Data Structures¶
Data structures are used as work-horse tools to implement all kinds of features or tools in games. The data structures available include:
Array in C¶
Arrays operate on typed pointers in C, and automatically grow when necessary, making them dynamic arrays. If you're familiar with stretchy buffers, this is exactly that.
Creating a dynamic array, pushing some elements into the array, and freeing it up afterwards.
dyna int* a = NULL;
apush(a, 5);
CF_ASSERT(alen(a) == 1);
alen(a)--;
CF_ASSERT(alen(a) == 0);
afree(a);
Note
The dyna
keyword is an optional, but encouraged, macro that doesn't actuall do anything. It's used to markup the type and make it clear this is a dynamic array, and not just an int*
.
The array will automatically grow as elements are pushed. Whenever you want to fetch a particular element just use a[i]

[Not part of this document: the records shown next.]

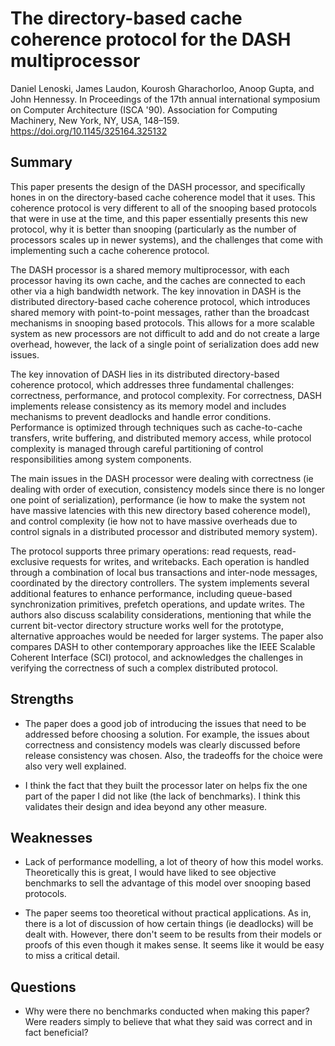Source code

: # The directory-based cache coherence protocol for the DASH multiprocessor

Daniel Lenoski, James Laudon, Kourosh Gharachorloo, Anoop Gupta, and John Hennessy. 
In Proceedings of the 17th annual international symposium on Computer Architecture (ISCA '90). 
Association for Computing Machinery, New York, NY, USA, 148–159. 
https://doi.org/10.1145/325164.325132

## Summary

This paper presents the design of the DASH processor, and specifically hones in on the directory-based cache coherence model that it uses. This coherence protocol is very different to all of the snooping based protocols that were in use at the time, and this paper essentially presents this new protocol, why it is better than snooping (particularly as the number of processors scales up in newer systems), and the challenges that come with implementing such a cache coherence protocol.

The DASH processor is a shared memory multiprocessor, with each processor having its own cache, and the caches are connected to each other via a high bandwidth network. The key innovation in DASH is the distributed directory-based cache coherence protocol, which introduces shared memory with point-to-point messages, rather than the broadcast mechanisms in snooping based protocols. This allows for a more scalable system as new processors are not difficult to add and do not create a large overhead, however, the lack of a single point of serialization does add new issues.

The key innovation of DASH lies in its distributed directory-based coherence protocol, which addresses three fundamental challenges: correctness, performance, and protocol complexity. For correctness, DASH implements release consistency as its memory model and includes mechanisms to prevent deadlocks and handle error conditions. Performance is optimized through techniques such as cache-to-cache transfers, write buffering, and distributed memory access, while protocol complexity is managed through careful partitioning of control responsibilities among system components.

The main issues in the DASH processor were dealing with correctness (ie dealing with order of execution, consistency models since there is no longer one point of serialization), performance (ie how to make the system not have massive latencies with this new directory based coherence model), and control complexity (ie how not to have massive overheads due to control signals in a distributed processor and distributed memory system).

The protocol supports three primary operations: read requests, read-exclusive requests for writes, and writebacks. Each operation is handled through a combination of local bus transactions and inter-node messages, coordinated by the directory controllers. The system implements several additional features to enhance performance, including queue-based synchronization primitives, prefetch operations, and update writes. The authors also discuss scalability considerations, mentioning that while the current bit-vector directory structure works well for the prototype, alternative approaches would be needed for larger systems. The paper also compares DASH to other contemporary approaches like the IEEE Scalable Coherent Interface (SCI) protocol, and acknowledges the challenges in verifying the correctness of such a complex distributed protocol.

## Strengths

- The paper does a good job of introducing the issues that need to be addressed before choosing a solution. For example, the issues about correctness and consistency models was clearly discussed before release consistency was chosen. Also, the tradeoffs for the choice were also very well explained.

- I think the fact that they built the processor later on helps fix the one part of the paper I did not like (the lack of benchmarks). I think this validates their design and idea beyond any other measure.

## Weaknesses

- Lack of performance modelling, a lot of theory of how this model works. Theoretically this is great, I would have liked to see objective benchmarks to sell the advantage of this model over snooping based protocols.

- The paper seems too theoretical without practical applications. As in, there is a lot of discussion of how certain things (ie deadlocks) will be dealt with. However, there don't seem to be results from their models or proofs of this even though it makes sense. It seems like it would be easy to miss a critical detail.

## Questions

- Why were there no benchmarks conducted when making this paper? Were readers simply to believe that what they said was correct and in fact beneficial?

like any other pointer. When done, free up the array with afree
.
You may store any kind of element you wish, including structs. However, since the array will grow as necessary elements cannot store pointers to themselves or any other element. Pointers into the array are not stable. A good workaround is to instead store indices into the array, and fetch pointers to elements only temporarily.
Array in C++¶
In C++ we have access to Array<T>
. It's basically the same as the C API, except more strongly typed. It has similar functions including push/add, pop, begin/end, reverse, etc.
Array<int> values;
values.add(10);
values.add(15);
values.add(20);
for (int i = 0; i < a.count(); ++i) {
printf("%d\n", a[i]);
}
Since the C++ wrapper has a constructor and destructor there's no need to manually call any free function (unlike the C api) -- the destructor cleans up the array's memory resources whenever it gets called.
Hash Table/Map¶
A hash table is used to map a unique key to a specific value. The value can be fetched later very efficiently (in constant time). This makes the hash table a very popular data structure for general purpose problem solving. Often times hash tables are used to store unique identifiers for game objects, assets, and provide an easy way to create associations between different sets of data.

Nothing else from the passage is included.